**Record extracts**
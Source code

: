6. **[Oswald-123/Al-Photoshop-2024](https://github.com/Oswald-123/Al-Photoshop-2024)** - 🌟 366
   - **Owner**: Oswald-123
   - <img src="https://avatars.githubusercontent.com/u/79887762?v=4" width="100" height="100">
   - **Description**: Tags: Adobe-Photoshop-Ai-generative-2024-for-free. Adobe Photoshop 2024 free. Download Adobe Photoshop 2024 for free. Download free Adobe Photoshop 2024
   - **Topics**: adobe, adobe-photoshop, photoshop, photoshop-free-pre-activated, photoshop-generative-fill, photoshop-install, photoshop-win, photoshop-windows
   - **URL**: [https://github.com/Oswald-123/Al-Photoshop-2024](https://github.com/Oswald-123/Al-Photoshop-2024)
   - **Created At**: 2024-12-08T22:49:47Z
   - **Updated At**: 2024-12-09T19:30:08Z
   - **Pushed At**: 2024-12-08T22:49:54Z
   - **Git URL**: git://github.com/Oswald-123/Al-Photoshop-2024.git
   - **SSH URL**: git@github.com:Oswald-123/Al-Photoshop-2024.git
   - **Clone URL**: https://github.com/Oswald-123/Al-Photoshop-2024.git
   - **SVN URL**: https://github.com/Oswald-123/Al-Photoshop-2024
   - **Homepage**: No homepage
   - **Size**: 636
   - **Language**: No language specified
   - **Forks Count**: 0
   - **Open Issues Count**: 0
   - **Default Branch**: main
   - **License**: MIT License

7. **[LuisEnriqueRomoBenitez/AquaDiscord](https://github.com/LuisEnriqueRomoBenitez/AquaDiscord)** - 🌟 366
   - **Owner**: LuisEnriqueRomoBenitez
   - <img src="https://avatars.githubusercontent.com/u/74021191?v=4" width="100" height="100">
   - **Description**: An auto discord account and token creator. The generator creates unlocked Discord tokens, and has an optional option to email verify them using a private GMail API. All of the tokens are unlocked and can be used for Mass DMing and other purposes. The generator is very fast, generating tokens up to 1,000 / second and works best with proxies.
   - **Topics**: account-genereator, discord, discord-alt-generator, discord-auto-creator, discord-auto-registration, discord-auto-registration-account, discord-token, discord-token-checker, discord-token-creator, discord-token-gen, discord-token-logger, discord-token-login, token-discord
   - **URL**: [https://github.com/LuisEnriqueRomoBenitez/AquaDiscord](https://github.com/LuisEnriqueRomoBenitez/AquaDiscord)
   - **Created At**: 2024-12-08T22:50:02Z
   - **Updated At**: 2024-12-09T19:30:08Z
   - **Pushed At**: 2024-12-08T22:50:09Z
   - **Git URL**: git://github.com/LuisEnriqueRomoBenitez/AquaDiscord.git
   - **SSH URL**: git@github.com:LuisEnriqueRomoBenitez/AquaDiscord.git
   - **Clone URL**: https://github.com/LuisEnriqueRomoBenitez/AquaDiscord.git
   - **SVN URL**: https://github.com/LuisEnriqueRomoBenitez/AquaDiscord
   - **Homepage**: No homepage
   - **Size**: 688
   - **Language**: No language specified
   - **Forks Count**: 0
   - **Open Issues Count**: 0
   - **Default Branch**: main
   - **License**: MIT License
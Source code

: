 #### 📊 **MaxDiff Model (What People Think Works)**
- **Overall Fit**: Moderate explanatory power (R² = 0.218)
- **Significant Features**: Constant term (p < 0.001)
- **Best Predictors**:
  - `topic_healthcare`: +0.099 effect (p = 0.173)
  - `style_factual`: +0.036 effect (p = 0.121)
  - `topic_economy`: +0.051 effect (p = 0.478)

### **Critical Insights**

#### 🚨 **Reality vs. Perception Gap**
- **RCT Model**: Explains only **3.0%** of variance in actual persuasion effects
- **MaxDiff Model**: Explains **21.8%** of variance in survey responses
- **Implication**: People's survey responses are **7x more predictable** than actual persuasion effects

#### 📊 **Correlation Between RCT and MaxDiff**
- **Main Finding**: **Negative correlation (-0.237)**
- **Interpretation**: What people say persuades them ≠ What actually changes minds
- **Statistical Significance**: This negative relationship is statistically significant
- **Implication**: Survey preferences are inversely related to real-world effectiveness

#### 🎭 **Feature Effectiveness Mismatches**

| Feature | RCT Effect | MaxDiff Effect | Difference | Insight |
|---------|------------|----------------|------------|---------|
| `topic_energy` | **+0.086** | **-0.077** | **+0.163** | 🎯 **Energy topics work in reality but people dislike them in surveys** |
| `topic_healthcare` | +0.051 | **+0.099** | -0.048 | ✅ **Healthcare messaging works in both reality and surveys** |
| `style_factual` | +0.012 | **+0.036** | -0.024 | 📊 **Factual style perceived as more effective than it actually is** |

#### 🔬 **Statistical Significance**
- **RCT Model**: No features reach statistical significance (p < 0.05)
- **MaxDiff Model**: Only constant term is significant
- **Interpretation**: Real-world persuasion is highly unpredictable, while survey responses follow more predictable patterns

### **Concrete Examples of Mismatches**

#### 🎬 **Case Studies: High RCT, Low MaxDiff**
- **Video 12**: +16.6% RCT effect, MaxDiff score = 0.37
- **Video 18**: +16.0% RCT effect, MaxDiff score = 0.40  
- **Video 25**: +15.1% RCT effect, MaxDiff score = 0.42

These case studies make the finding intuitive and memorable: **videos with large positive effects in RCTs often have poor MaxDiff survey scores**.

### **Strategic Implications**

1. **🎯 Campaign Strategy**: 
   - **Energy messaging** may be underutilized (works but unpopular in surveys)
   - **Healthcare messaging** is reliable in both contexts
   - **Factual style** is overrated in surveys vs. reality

**Brief**
The reply should consist of the full listing, copied exactly.

**Answer for the task**
Source code

:6. **[Oswald-123/Al-Photoshop-2024](https://github.com/Oswald-123/Al-Photoshop-2024)** - 🌟 366
   - **Owner**: Oswald-123
   - <img src="https://avatars.githubusercontent.com/u/79887762?v=4" width="100" height="100">
   - **Description**: Tags: Adobe-Photoshop-Ai-generative-2024-for-free. Adobe Photoshop 2024 free. Download Adobe Photoshop 2024 for free. Download free Adobe Photoshop 2024
   - **Topics**: adobe, adobe-photoshop, photoshop, photoshop-free-pre-activated, photoshop-generative-fill, photoshop-install, photoshop-win, photoshop-windows
   - **URL**: [https://github.com/Oswald-123/Al-Photoshop-2024](https://github.com/Oswald-123/Al-Photoshop-2024)
   - **Created At**: 2024-12-08T22:49:47Z
   - **Updated At**: 2024-12-09T19:30:08Z
   - **Pushed At**: 2024-12-08T22:49:54Z
   - **Git URL**: git://github.com/Oswald-123/Al-Photoshop-2024.git
   - **SSH URL**: git@github.com:Oswald-123/Al-Photoshop-2024.git
   - **Clone URL**: https://github.com/Oswald-123/Al-Photoshop-2024.git
   - **SVN URL**: https://github.com/Oswald-123/Al-Photoshop-2024
   - **Homepage**: No homepage
   - **Size**: 636
   - **Language**: No language specified
   - **Forks Count**: 0
   - **Open Issues Count**: 0
   - **Default Branch**: main
   - **License**: MIT License

7. **[LuisEnriqueRomoBenitez/AquaDiscord](https://github.com/LuisEnriqueRomoBenitez/AquaDiscord)** - 🌟 366
   - **Owner**: LuisEnriqueRomoBenitez
   - <img src="https://avatars.githubusercontent.com/u/74021191?v=4" width="100" height="100">
   - **Description**: An auto discord account and token creator. The generator creates unlocked Discord tokens, and has an optional option to email verify them using a private GMail API. All of the tokens are unlocked and can be used for Mass DMing and other purposes. The generator is very fast, generating tokens up to 1,000 / second and works best with proxies.
   - **Topics**: account-genereator, discord, discord-alt-generator, discord-auto-creator, discord-auto-registration, discord-auto-registration-account, discord-token, discord-token-checker, discord-token-creator, discord-token-gen, discord-token-logger, discord-token-login, token-discord
   - **URL**: [https://github.com/LuisEnriqueRomoBenitez/AquaDiscord](https://github.com/LuisEnriqueRomoBenitez/AquaDiscord)
   - **Created At**: 2024-12-08T22:50:02Z
   - **Updated At**: 2024-12-09T19:30:08Z
   - **Pushed At**: 2024-12-08T22:50:09Z
   - **Git URL**: git://github.com/LuisEnriqueRomoBenitez/AquaDiscord.git
   - **SSH URL**: git@github.com:LuisEnriqueRomoBenitez/AquaDiscord.git
   - **Clone URL**: https://github.com/LuisEnriqueRomoBenitez/AquaDiscord.git
   - **SVN URL**: https://github.com/LuisEnriqueRomoBenitez/AquaDiscord
   - **Homepage**: No homepage
   - **Size**: 688
   - **Language**: No language specified
   - **Forks Count**: 0
   - **Open Issues Count**: 0
   - **Default Branch**: main
   - **License**: MIT License
Source code

: #### 📊 **MaxDiff Model (What People Think Works)**
- **Overall Fit**: Moderate explanatory power (R² = 0.218)
- **Significant Features**: Constant term (p < 0.001)
- **Best Predictors**:
  - `topic_healthcare`: +0.099 effect (p = 0.173)
  - `style_factual`: +0.036 effect (p = 0.121)
  - `topic_economy`: +0.051 effect (p = 0.478)

### **Critical Insights**

#### 🚨 **Reality vs. Perception Gap**
- **RCT Model**: Explains only **3.0%** of variance in actual persuasion effects
- **MaxDiff Model**: Explains **21.8%** of variance in survey responses
- **Implication**: People's survey responses are **7x more predictable** than actual persuasion effects

#### 📊 **Correlation Between RCT and MaxDiff**
- **Main Finding**: **Negative correlation (-0.237)**
- **Interpretation**: What people say persuades them ≠ What actually changes minds
- **Statistical Significance**: This negative relationship is statistically significant
- **Implication**: Survey preferences are inversely related to real-world effectiveness

#### 🎭 **Feature Effectiveness Mismatches**

| Feature | RCT Effect | MaxDiff Effect | Difference | Insight |
|---------|------------|----------------|------------|---------|
| `topic_energy` | **+0.086** | **-0.077** | **+0.163** | 🎯 **Energy topics work in reality but people dislike them in surveys** |
| `topic_healthcare` | +0.051 | **+0.099** | -0.048 | ✅ **Healthcare messaging works in both reality and surveys** |
| `style_factual` | +0.012 | **+0.036** | -0.024 | 📊 **Factual style perceived as more effective than it actually is** |

#### 🔬 **Statistical Significance**
- **RCT Model**: No features reach statistical significance (p < 0.05)
- **MaxDiff Model**: Only constant term is significant
- **Interpretation**: Real-world persuasion is highly unpredictable, while survey responses follow more predictable patterns

### **Concrete Examples of Mismatches**

#### 🎬 **Case Studies: High RCT, Low MaxDiff**
- **Video 12**: +16.6% RCT effect, MaxDiff score = 0.37
- **Video 18**: +16.0% RCT effect, MaxDiff score = 0.40  
- **Video 25**: +15.1% RCT effect, MaxDiff score = 0.42

These case studies make the finding intuitive and memorable: **videos with large positive effects in RCTs often have poor MaxDiff survey scores**.

### **Strategic Implications**

1. **🎯 Campaign Strategy**: 
   - **Energy messaging** may be underutilized (works but unpopular in surveys)
   - **Healthcare messaging** is reliable in both contexts
   - **Factual style** is overrated in surveys vs. reality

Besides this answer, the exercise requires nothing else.